Start of Block

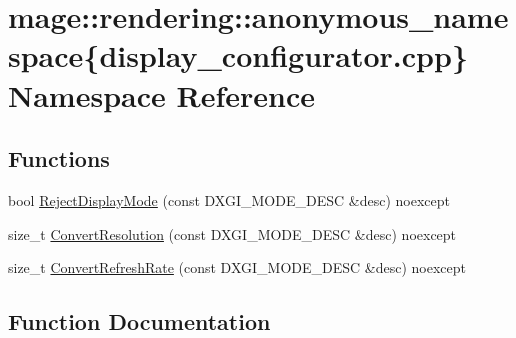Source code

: \hypertarget{namespacemage_1_1rendering_1_1anonymous__namespace_02display__configurator_8cpp_03}{}\section{mage\+:\+:rendering\+:\+:anonymous\+\_\+namespace\{display\+\_\+configurator.\+cpp\} Namespace Reference}
\label{namespacemage_1_1rendering_1_1anonymous__namespace_02display__configurator_8cpp_03}
\subsection*{Functions}
\begin{DoxyCompactItemize}
\item 
bool \mbox{\hyperlink{namespacemage_1_1rendering_1_1anonymous__namespace_02display__configurator_8cpp_03_adcb562662bd203427f9c0fe08912e491}{Reject\+Display\+Mode}} (const D\+X\+G\+I\+\_\+\+M\+O\+D\+E\+\_\+\+D\+E\+SC \&desc) noexcept
\item 
size\+\_\+t \mbox{\hyperlink{namespacemage_1_1rendering_1_1anonymous__namespace_02display__configurator_8cpp_03_a8f0db6ae8408ec8ac391cff8e75e2955}{Convert\+Resolution}} (const D\+X\+G\+I\+\_\+\+M\+O\+D\+E\+\_\+\+D\+E\+SC \&desc) noexcept
\item 
size\+\_\+t \mbox{\hyperlink{namespacemage_1_1rendering_1_1anonymous__namespace_02display__configurator_8cpp_03_a10b621d54dad836a65cd8fb374121298}{Convert\+Refresh\+Rate}} (const D\+X\+G\+I\+\_\+\+M\+O\+D\+E\+\_\+\+D\+E\+SC \&desc) noexcept
\end{DoxyCompactItemize}


\subsection{Function Documentation}
\mbox{\label{namespacemage_1_1rendering_1_1anonymous__namespace_02display__configurator_8cpp_03_a10b621d54dad836a65cd8fb374121298}} 
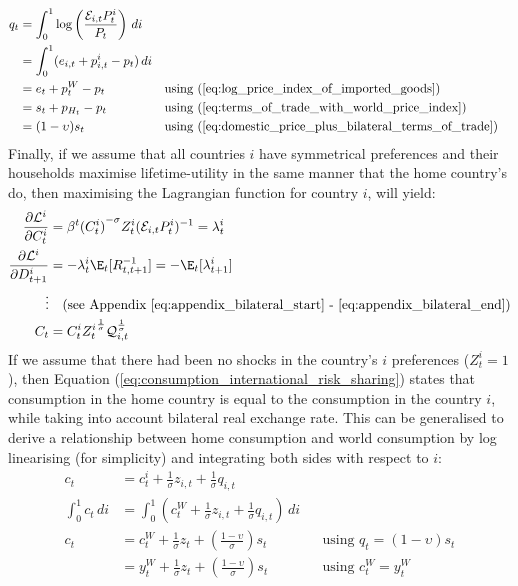 \begin{align}
    q_t               & = \int_{0}^{1} \log \left( \frac{\mathcal{E}_{i,t}P_{t}^i}{P_t} \right) \, di                                                                           \\
    & = \int_{0}^{1} (e_{i,t} + p_{i,t}^i - p_t) \, di                              &  &                                                                      \\
    & = e_t + p_t^{W} - p_t                                                     &  & \text{using (\ref{eq:log_price_index_of_imported_goods})}            \\
    & = s_t + p_{H_t} - p_t                                                         &  & \text{using (\ref{eq:terms_of_trade_with_world_price_index})}        \\
    & = (1-\upsilon)s_t                                                               &  & \text{using (\ref{eq:domestic_price_plus_bilateral_terms_of_trade})}
\end{align}
Finally, if we assume that all countries $i$ have symmetrical preferences and their households maximise lifetime-utility in the same manner that the home country's do, then maximising the Lagrangian function for country $i$, will yield:
\begin{align}
    \frac{\partial \mathcal{L}^i}{\partial C_t^i} &= \beta^t {(C^i_t)}^{-\sigma} Z^i_t(\mathcal{E}_{i,t}P^i_{t})^{-1} = \lambda^i_t \nonumber\\
    \frac{\partial \mathcal{L}^i}{\partial D_{t+1}^i} & = -\lambda^i_t \E_t[R^{-1}_{t,t+1}] = -\E_t[\lambda^i_{t+1}] \nonumber\\
    \vdots & \quad \text{(see Appendix \ref{eq:appendix_bilateral_start} - \ref{eq:appendix_bilateral_end})} \\
    C_t  &= {C^i_t} {Z^i_t}^{\frac{1}{\sigma}} \mathcal{Q}_{i,t}^{\frac{1}{\sigma}} \label{eq:consumption_international_risk_sharing}
\end{align}
If we assume that there had been no shocks in the country's $i$ preferences ($Z^i_t = 1$), then Equation (\ref{eq:consumption_international_risk_sharing}) states that consumption in the home country is equal to the consumption in the country $i$, while taking into account bilateral real exchange rate. This can be generalised to derive a relationship between home consumption and world consumption by log linearising (for simplicity) and integrating both sides with respect to $i$:
\begin{align}
    c_t &= c_{t}^i + \frac{1}{\sigma}z_{i,t} + \frac{1}{\sigma}q_{i,t} \\
    \int_{0}^{1} c_t \, di & = \int_{0}^{1} \left( c_t^{W} + \frac{1}{\sigma}z_{i,t} + \frac{1}{\sigma} q_{i,t}\right) \, di \\
    c_t & = c_t^{W} + \frac{1}{\sigma}z_t + \left(\frac{1-\upsilon}{\sigma}\right)s_t \label{eq:link_between_consumption_and_world_consumption} &  & \text{using $q_t=(1-\upsilon)s_t$} \\
    & = y_t^{W} + \frac{1}{\sigma}z_t + \left(\frac{1-\upsilon}{\sigma}\right)s_t \label{eq:link_between_consumption_and_world_output} &  & \text{using $c^{W}_t=y^{W}_t$} 
\end{align}
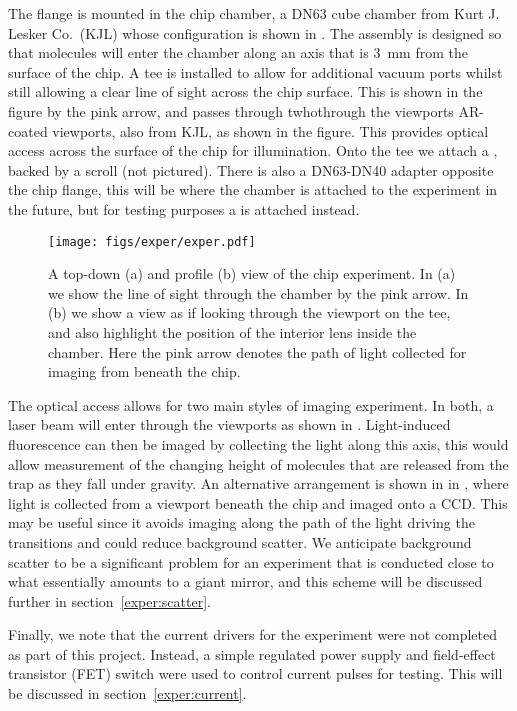 The flange is mounted in the chip chamber, a DN63 cube chamber from Kurt J.
Lesker Co.\ (KJL) whose configuration is shown in .
The assembly is designed so that molecules will enter the chamber along an axis
that is \SI{3}{\milli\meter} from the surface of the chip. A tee is installed
to allow for additional vacuum ports whilst still allowing a clear line of
sight across the chip surface. This is shown in the figure by the pink arrow,
and passes through twhothrough the viewports AR-coated viewports, also from
KJL, as shown in the figure. This provides optical access across the surface of
the chip for illumination.  Onto the tee we attach a , backed by
a scroll (not pictured).  There is also a DN63-DN40 adapter opposite the chip
flange, this will be where the chamber is attached to the \CaF{} experiment in
the future, but for testing purposes a  is attached
instead.

\begin{figure}
  \centering
  \texttt{[image: figs/exper/exper.pdf]}
  \caption{A top-down (a) and profile (b) view of the chip experiment. In (a)
  we show the line of sight through the chamber by the pink arrow. In (b) we
  show a view as if looking through the viewport on the tee, and also highlight
  the position of the interior lens inside the chamber. Here the
  pink arrow denotes the path of light collected for imaging from beneath the
  chip.}
  \label{exper:fig:exper}
\end{figure}

The optical access allows for two main styles of imaging experiment. In both, a
laser beam will enter through the viewports as shown in
. Light-induced fluorescence can then be imaged
by collecting the light along this axis, this would allow measurement of the
changing height of molecules that are released from the trap as they fall under
gravity. 
%
An alternative arrangement is shown in in ,
where light is collected from a viewport beneath the chip and imaged onto a
CCD. This may be useful since it avoids imaging along the path of the light
driving the transitions and could reduce background scatter. We anticipate
background scatter to be a significant problem for an experiment that is
conducted close to what essentially amounts to a giant mirror, and this scheme
will be discussed further in section~\ref{exper:scatter}.

Finally, we note that the current drivers for the experiment were not completed
as part of this project. Instead, a simple regulated power supply and
field-effect transistor (FET) switch were used to control current pulses for
testing. This will be discussed in section~\ref{exper:current}.

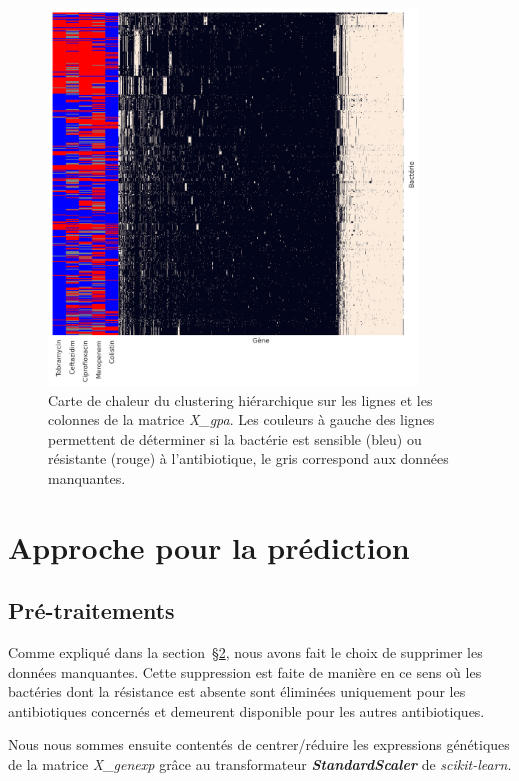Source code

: \documentclass[11pt]{article}
\begin{document}
  \begin{figure}[H]
    \centering
    \includegraphics[height=10cm,width=\textwidth,keepaspectratio]{gpa_cm}
    \caption{Carte de chaleur du clustering hiérarchique sur les lignes et les colonnes de la matrice \textit{X\_gpa}.
    Les couleurs à gauche des lignes permettent de déterminer si la bactérie est sensible (bleu) ou résistante (rouge) à l'antibiotique, le gris correspond aux données manquantes.}
    \label{fig:gpa_cm}
  \end{figure}

\hypertarget{approche-prediction}{%
\section{Approche pour la prédiction}\label{approche-prediction}}

\hypertarget{pre-traitements}{%
\subsection{Pré-traitements}\label{pre-traitements}}

  Comme expliqué dans la section~\hyperref[exploration-donnees]{\S2}, nous avons fait le choix de supprimer les données manquantes.
  Cette suppression est faite de manière  en ce sens où les bactéries dont la résistance est absente sont éliminées uniquement pour les antibiotiques concernés et demeurent disponible pour les autres antibiotiques.

  Nous nous sommes ensuite contentés de centrer/réduire les expressions génétiques de la matrice \textit{X\_genexp} grâce au transformateur \textit{\textbf{StandardScaler}} de \textit{scikit-learn}.
\end{document}
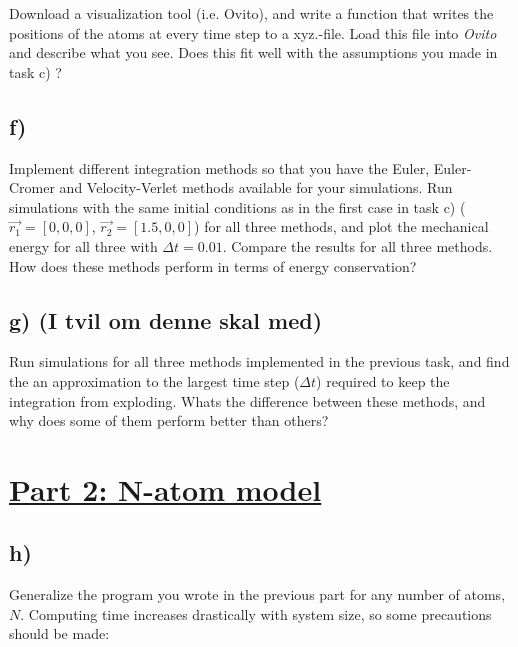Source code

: \documentclass[11pt,british,a4paper]{report}
\begin{document}
Download a visualization tool (i.e. Ovito), and write a function that writes the positions of the atoms at every time step to a xyz.-file. Load this file into \textit{Ovito} and describe
what you see. Does this fit well with the assumptions you made in task c) ?

\subsection*{f)}

Implement different integration methods so that you have the Euler, Euler-Cromer and Velocity-Verlet methods available for your simulations. Run simulations with the same initial conditions
as in the first case in task c) ($\vec{r_1} = [0, 0, 0]$, $\vec{r_2} = [1.5, 0, 0]$) for all three methods, and plot the mechanical energy for all three with $\Delta t = 0.01$. Compare
the results for all three methods. How does these methods perform in terms of energy conservation?

\subsection*{g) (I tvil om denne skal med)}

Run simulations for all three methods implemented in the previous task, and find the an approximation to the largest time step ($\Delta t$) required to keep the integration from exploding.
Whats the difference between these methods, and why does some of them perform better than others?



\section*{\underline{Part 2: N-atom model}}

\subsection*{h)}

Generalize the program you wrote in the previous part for any number of atoms, $N$. Computing time increases drastically with system size, so some precautions should be made:
\end{document}
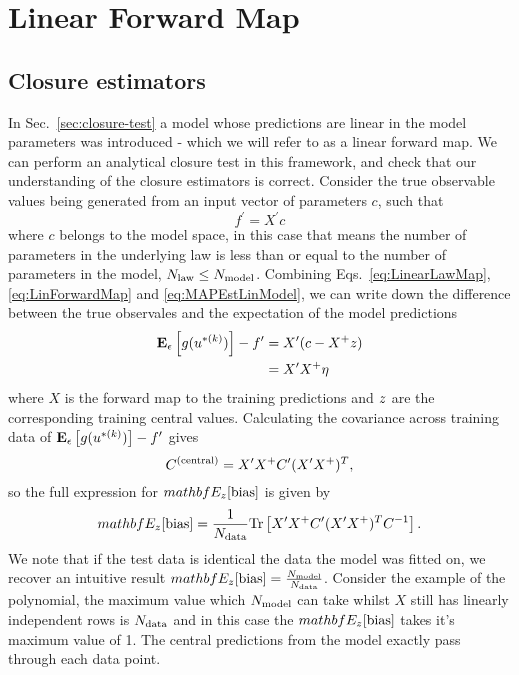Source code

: \section{Linear Forward Map}

\subsection{Closure estimators}

In Sec.~\ref{sec:closure-test} a model whose predictions are linear in the
model parameters was introduced - which we will refer to as a linear forward map.
We can perform an analytical closure test in this framework, and check that our
understanding of the closure estimators is correct. Consider the true observable
values being generated from an input vector of parameters $c$, such that
\begin{equation}\label{eq:LinearLawMap}
    f^\prime = X^\prime c
\end{equation}
where $c$ belongs to the model space, in this case that means the number of parameters
in the underlying law is less than or equal to the number of parameters in the
model, $N_{\rm law} \leq N_{\rm model}$. Combining Eqs.~\ref{eq:LinearLawMap},
\ref{eq:LinForwardMap} and \ref{eq:MAPEstLinModel}, we can write down the
difference between the true observales and the expectation of the model
predictions
\begin{equation}
    \begin{split}
        \mathbf{E}_{\epsilon}\left[ g(u^{* (k)}) \right] - f^\prime &= X^\prime (c - X^+ z ) \\
        &= X^\prime X^+ \eta
    \end{split}
\end{equation}
where $X$ is the forward map to the training predictions and $z$ are
the corresponding training central values. Calculating the covariance across
training data of $\mathbf{E}_{\epsilon}\left[ g(u^{* (k)}) \right] - f^\prime$ gives
\begin{equation}
    C^{(\rm central)} = X^\prime X^+ C^\prime (X^\prime X^+)^T,
\end{equation}
so the full expression for $mathbf{E}_{z}[{\rm bias}]$ is given by
\begin{equation}
    mathbf{E}_{z}[{\rm bias}] = \frac{1}{N_{\rm data}}
    {\rm Tr} \left[ X^\prime X^+ C^\prime (X^\prime X^+)^T C^{-1}_{} \right].
\end{equation}
We note that if the test data is identical the data the model was fitted on,
we recover an intuitive result $mathbf{E}_{z}[{\rm bias}] = \frac{N_{\rm model}}{N_{\rm data}}$.
Consider the example of the polynomial, the maximum value which $N_{\rm model}$ can
take whilst $X$ still has linearly independent rows is $N_{\rm data}$ and in this case
the $mathbf{E}_{z}[{\rm bias}]$ takes it's maximum value of 1. The central
predictions from the model exactly pass through each data point.

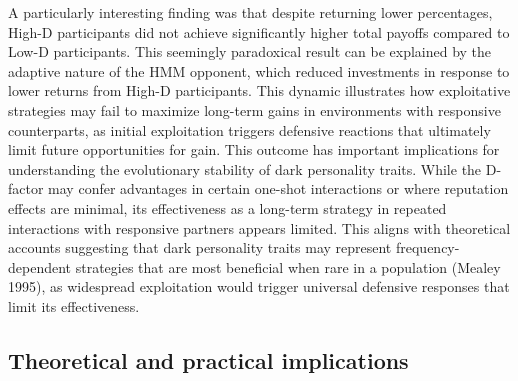 \documentclass[
]{article}
\begin{document}
A particularly interesting finding was that despite returning lower percentages, High-D participants did not achieve significantly higher total payoffs compared to Low-D participants.
This seemingly paradoxical result can be explained by the adaptive nature of the HMM opponent, which reduced investments in response to lower returns from High-D participants.
This dynamic illustrates how exploitative strategies may fail to maximize long-term gains in environments with responsive counterparts, as initial exploitation triggers defensive reactions that ultimately limit future opportunities for gain.
This outcome has important implications for understanding the evolutionary stability of dark personality traits.
While the D-factor may confer advantages in certain one-shot interactions or where reputation effects are minimal, its effectiveness as a long-term strategy in repeated interactions with responsive partners appears limited.
This aligns with theoretical accounts suggesting that dark personality traits may represent frequency-dependent strategies that are most beneficial when rare in a population (Mealey 1995), as widespread exploitation would trigger universal defensive responses that limit its effectiveness.

\subsection{Theoretical and practical implications}\label{theoretical-and-practical-implications}
\end{document}
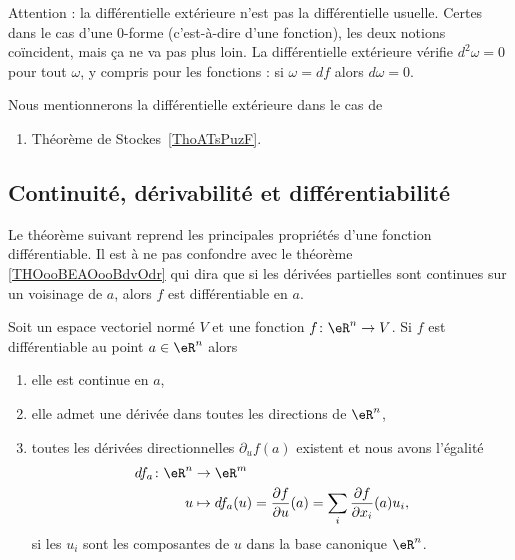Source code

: Attention : la différentielle extérieure n'est pas la différentielle usuelle. Certes dans le cas d'une \( 0\)-forme (c'est-à-dire d'une fonction), les deux notions coïncident, mais ça ne va pas plus loin. La différentielle extérieure vérifie \( d^2\omega=0\) pour tout \( \omega\), y compris pour les fonctions : si \( \omega=df\) alors \( d\omega=0\).



Nous mentionnerons la différentielle extérieure dans le cas de
\begin{enumerate}
	\item
	      Théorème de Stockes~\ref{ThoATsPuzF}.
\end{enumerate}

\subsection{Continuité, dérivabilité et différentiabilité}

Le théorème suivant reprend les principales propriétés d'une fonction différentiable. Il est à ne pas confondre avec le théorème \ref{THOooBEAOooBdvOdr} qui dira que si les dérivées partielles sont continues sur un voisinage de \( a\), alors \( f\) est différentiable en \( a\).
\begin{proposition}\label{diff1}\label{ThoRapPropDiffSi}
	Soit un espace vectoriel normé \( V\) et une fonction \( f\colon \eR^n\to V\). Si \( f\) est différentiable au point \( a\in \eR^n\) alors
	\begin{enumerate}
		\item
		      elle est continue en \( a\),
		\item
		      elle admet une dérivée dans toutes les directions de \( \eR^n\),
		\item  toutes les dérivées directionnelles \( \partial_uf(a)\) existent et nous avons l'égalité
		      \begin{equation}        \label{EqDiffPartRap}
			      \begin{aligned}
				      df_a\colon \eR^n & \to \eR^m                                                                                              \\
				      u                & \mapsto df_a(u)=\frac{ \partial f }{ \partial u }(a)=\sum_i \frac{ \partial f }{ \partial x_i }(a)u_i,
			      \end{aligned}
		      \end{equation}
		      si les \( u_i\) sont les composantes de \( u\) dans la base canonique \( \eR^n\).
	\end{enumerate}
\end{proposition}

End of Block

■ Problem details
Return, unchanged, the run of lines above that opens with the line containing "Download a visualization" and closes with the line containing "Implement different integration". Include both.

■ Exercise output
Download a visualization tool (i.e. Ovito), and write a function that writes the positions of the atoms at every time step to a xyz.-file. Load this file into \textit{Ovito} and describe
what you see. Does this fit well with the assumptions you made in task c) ?

\subsection*{f)}

Implement different integration methods so that you have the Euler, Euler-Cromer and Velocity-Verlet methods available for your simulations. Run simulations with the same initial conditions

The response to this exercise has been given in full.